Frequently asked questions

Is Canary a Cluely alternative?

For the in-meeting moment, yes — and it's the transparent one. Both run live without a bot, but they do different jobs: Cluely feeds you suggested answers and is designed to stay hidden, while Canary shows a live, multi-resolution summary of what's actually being said and is built to be disclosed. If you want a real-time meeting assistant you can be open about using, Canary is the closer fit.

Both run live without a bot — so what's the real difference?

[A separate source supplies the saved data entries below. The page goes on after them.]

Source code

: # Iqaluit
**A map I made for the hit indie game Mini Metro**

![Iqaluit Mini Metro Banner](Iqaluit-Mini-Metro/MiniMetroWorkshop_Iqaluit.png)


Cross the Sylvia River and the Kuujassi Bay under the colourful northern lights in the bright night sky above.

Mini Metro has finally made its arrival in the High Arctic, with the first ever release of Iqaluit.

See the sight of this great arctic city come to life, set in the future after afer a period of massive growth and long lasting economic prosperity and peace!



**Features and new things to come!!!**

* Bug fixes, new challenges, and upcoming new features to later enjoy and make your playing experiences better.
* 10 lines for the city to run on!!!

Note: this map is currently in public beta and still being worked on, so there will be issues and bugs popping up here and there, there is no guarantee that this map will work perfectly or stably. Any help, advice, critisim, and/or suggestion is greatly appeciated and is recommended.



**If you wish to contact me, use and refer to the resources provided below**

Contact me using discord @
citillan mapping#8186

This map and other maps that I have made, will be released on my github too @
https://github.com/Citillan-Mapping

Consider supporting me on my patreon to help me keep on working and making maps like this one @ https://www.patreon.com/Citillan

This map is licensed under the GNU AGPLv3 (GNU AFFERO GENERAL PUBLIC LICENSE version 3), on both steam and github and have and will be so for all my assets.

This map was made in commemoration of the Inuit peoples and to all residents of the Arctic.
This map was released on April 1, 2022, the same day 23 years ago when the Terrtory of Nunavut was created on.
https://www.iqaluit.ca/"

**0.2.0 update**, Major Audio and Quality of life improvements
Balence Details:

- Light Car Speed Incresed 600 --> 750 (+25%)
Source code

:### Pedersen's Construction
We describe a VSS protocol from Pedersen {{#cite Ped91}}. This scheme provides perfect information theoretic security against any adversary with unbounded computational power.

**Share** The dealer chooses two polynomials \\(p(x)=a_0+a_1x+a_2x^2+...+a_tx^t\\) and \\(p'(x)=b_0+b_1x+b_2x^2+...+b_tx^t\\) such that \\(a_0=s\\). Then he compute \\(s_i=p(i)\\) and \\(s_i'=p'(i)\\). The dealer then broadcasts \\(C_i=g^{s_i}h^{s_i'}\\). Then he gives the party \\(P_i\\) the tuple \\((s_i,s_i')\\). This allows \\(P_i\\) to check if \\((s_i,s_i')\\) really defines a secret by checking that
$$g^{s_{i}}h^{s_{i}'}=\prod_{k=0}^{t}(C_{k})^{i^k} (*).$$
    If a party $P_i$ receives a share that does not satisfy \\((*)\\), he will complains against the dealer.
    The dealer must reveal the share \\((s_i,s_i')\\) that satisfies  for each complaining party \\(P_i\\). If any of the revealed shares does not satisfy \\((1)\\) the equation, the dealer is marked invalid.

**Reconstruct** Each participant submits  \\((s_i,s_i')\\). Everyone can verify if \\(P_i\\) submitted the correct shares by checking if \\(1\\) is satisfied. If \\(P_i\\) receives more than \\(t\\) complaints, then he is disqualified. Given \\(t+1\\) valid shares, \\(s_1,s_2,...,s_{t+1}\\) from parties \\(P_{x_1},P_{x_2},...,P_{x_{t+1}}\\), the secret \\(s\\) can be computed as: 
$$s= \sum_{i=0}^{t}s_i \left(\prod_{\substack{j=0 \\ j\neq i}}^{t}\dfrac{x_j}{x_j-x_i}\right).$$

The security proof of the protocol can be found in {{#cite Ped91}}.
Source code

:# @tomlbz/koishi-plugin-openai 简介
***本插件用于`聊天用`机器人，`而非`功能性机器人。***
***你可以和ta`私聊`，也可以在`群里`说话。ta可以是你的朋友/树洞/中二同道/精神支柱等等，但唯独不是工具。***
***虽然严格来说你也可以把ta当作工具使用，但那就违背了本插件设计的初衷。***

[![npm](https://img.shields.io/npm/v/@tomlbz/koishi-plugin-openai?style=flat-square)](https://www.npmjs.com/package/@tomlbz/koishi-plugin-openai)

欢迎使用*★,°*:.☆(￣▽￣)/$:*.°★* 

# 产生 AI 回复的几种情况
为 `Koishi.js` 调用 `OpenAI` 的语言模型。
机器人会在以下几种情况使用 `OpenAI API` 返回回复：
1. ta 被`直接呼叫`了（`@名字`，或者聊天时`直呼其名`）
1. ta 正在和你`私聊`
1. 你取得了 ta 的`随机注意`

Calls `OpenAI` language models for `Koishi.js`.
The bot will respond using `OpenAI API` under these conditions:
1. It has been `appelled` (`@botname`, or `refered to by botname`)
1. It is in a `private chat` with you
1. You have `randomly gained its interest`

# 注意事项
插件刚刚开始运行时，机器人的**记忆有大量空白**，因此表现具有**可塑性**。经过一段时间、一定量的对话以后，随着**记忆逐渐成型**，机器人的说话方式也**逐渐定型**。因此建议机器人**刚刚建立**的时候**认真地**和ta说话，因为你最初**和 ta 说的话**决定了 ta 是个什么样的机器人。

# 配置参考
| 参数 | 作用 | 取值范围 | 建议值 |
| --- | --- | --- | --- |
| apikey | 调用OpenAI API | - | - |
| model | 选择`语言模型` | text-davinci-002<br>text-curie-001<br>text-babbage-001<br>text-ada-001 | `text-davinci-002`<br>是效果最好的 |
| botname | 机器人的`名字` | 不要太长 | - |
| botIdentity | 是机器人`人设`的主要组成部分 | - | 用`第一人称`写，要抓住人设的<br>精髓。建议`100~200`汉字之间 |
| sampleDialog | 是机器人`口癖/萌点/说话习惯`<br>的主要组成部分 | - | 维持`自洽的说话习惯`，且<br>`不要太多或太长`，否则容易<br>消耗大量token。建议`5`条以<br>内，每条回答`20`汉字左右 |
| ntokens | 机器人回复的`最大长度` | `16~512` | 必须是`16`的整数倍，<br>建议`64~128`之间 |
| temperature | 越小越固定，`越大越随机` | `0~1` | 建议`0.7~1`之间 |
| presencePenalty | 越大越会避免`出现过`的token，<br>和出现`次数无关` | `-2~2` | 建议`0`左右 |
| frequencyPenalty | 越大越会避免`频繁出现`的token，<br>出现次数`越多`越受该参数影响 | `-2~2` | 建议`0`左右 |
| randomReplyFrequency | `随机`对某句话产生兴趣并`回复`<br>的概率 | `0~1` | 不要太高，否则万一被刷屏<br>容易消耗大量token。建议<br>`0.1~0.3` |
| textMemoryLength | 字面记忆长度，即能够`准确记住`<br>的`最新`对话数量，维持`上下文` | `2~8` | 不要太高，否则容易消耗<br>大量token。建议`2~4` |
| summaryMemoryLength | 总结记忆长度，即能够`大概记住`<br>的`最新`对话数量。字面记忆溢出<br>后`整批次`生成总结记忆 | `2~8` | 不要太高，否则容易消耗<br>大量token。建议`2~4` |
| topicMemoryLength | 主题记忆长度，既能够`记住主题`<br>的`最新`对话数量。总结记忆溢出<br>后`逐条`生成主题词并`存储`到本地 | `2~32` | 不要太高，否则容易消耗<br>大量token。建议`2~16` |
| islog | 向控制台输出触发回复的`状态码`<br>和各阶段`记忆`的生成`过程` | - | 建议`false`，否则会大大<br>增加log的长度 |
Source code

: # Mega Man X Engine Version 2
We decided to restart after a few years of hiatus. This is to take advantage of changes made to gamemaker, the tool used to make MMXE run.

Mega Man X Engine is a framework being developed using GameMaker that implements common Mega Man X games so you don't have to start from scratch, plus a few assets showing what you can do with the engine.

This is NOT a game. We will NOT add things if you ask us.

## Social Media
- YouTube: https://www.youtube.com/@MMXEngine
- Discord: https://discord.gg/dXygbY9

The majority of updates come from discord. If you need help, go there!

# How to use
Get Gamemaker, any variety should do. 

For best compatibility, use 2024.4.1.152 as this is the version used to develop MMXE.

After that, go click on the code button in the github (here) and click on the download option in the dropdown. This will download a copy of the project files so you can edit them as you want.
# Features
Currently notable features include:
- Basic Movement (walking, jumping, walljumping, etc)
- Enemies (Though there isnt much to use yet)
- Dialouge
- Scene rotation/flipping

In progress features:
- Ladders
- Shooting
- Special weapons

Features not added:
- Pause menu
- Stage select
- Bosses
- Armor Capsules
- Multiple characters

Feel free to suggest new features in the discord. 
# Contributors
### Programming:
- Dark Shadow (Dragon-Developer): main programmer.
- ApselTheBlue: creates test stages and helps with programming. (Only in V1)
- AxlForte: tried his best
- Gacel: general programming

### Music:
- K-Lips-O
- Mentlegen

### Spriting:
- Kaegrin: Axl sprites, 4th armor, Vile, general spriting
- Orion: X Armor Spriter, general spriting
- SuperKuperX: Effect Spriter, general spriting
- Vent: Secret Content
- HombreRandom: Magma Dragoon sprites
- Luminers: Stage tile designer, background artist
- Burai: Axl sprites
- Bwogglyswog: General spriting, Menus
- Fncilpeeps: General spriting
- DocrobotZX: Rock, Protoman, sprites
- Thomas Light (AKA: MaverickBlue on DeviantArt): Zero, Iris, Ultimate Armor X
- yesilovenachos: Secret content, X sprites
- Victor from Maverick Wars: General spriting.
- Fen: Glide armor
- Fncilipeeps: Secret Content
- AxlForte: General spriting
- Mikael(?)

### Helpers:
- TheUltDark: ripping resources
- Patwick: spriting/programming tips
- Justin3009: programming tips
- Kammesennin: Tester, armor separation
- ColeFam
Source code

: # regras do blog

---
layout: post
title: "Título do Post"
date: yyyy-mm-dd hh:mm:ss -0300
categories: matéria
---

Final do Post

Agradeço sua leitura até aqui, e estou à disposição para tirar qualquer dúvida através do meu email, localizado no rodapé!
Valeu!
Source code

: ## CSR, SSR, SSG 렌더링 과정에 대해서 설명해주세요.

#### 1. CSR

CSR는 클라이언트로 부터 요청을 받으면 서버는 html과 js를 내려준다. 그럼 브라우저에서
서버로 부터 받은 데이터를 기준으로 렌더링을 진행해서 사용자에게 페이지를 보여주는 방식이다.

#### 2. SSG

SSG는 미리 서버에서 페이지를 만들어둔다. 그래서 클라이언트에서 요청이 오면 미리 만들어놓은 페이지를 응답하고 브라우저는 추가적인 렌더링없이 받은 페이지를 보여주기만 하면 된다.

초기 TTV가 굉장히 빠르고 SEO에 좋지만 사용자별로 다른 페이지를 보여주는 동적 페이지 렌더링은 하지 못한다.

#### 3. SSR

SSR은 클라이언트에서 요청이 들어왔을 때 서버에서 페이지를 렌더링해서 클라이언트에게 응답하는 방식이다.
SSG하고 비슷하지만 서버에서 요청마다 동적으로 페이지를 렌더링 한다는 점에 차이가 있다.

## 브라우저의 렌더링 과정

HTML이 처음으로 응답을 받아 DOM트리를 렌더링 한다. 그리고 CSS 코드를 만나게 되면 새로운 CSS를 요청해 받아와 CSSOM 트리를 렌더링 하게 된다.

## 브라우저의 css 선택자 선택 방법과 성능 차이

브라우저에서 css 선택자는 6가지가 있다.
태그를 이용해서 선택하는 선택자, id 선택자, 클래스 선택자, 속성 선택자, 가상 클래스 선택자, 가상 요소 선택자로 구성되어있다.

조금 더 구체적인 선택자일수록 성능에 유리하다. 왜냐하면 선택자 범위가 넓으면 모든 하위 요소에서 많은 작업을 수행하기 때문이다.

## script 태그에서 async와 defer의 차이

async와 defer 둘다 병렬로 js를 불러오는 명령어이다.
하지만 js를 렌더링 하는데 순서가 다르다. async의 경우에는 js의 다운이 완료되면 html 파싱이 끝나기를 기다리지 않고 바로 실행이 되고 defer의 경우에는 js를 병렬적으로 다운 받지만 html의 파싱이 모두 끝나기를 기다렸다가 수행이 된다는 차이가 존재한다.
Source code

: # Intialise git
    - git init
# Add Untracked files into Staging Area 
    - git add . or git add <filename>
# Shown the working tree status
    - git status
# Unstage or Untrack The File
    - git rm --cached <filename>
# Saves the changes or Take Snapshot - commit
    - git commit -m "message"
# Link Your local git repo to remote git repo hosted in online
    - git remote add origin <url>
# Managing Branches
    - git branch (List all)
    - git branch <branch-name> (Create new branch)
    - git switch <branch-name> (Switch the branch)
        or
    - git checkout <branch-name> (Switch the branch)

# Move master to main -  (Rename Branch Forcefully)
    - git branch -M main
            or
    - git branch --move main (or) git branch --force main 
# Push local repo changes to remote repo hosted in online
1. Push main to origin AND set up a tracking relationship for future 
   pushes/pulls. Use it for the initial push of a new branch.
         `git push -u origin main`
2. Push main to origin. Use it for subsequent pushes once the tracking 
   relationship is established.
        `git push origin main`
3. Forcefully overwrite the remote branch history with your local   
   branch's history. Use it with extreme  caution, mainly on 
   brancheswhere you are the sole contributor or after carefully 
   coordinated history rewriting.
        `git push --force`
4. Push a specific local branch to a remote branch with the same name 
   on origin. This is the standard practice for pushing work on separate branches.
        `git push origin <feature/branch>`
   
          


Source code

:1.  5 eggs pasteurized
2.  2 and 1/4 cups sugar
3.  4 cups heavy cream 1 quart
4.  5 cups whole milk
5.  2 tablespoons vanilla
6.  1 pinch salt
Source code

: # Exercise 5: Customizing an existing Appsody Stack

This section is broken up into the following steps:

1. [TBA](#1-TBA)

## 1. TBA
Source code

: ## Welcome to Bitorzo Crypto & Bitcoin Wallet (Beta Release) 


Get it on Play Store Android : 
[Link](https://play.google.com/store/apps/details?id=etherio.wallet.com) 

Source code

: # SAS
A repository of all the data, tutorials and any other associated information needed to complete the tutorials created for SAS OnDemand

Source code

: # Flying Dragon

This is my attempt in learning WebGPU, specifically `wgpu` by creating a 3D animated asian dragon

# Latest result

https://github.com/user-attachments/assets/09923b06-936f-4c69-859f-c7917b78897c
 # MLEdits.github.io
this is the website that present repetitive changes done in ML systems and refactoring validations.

Purpose and transparency. Cluely tells you what to say; Canary tells you what's being said. Cluely reads your screen and audio to generate talking points and markets itself as undetectable on screen-share; Canary captures system audio to summarize the conversation and is meant to be shared with the room. Real-time and bot-free is where they're alike; transparent vs covert, and summary vs answers, is where they split.

Is it OK to use an AI assistant in a meeting?

Yes — when you're transparent about it. The honest approach is to tell people you're using one, and Canary is built for exactly that open use. Note that recording-consent rules vary by region (some places require one-party consent, others two-party), so disclosure also keeps you on the right side of the law. Canary's design goal is awareness you'd be comfortable mentioning, not something you need to hide.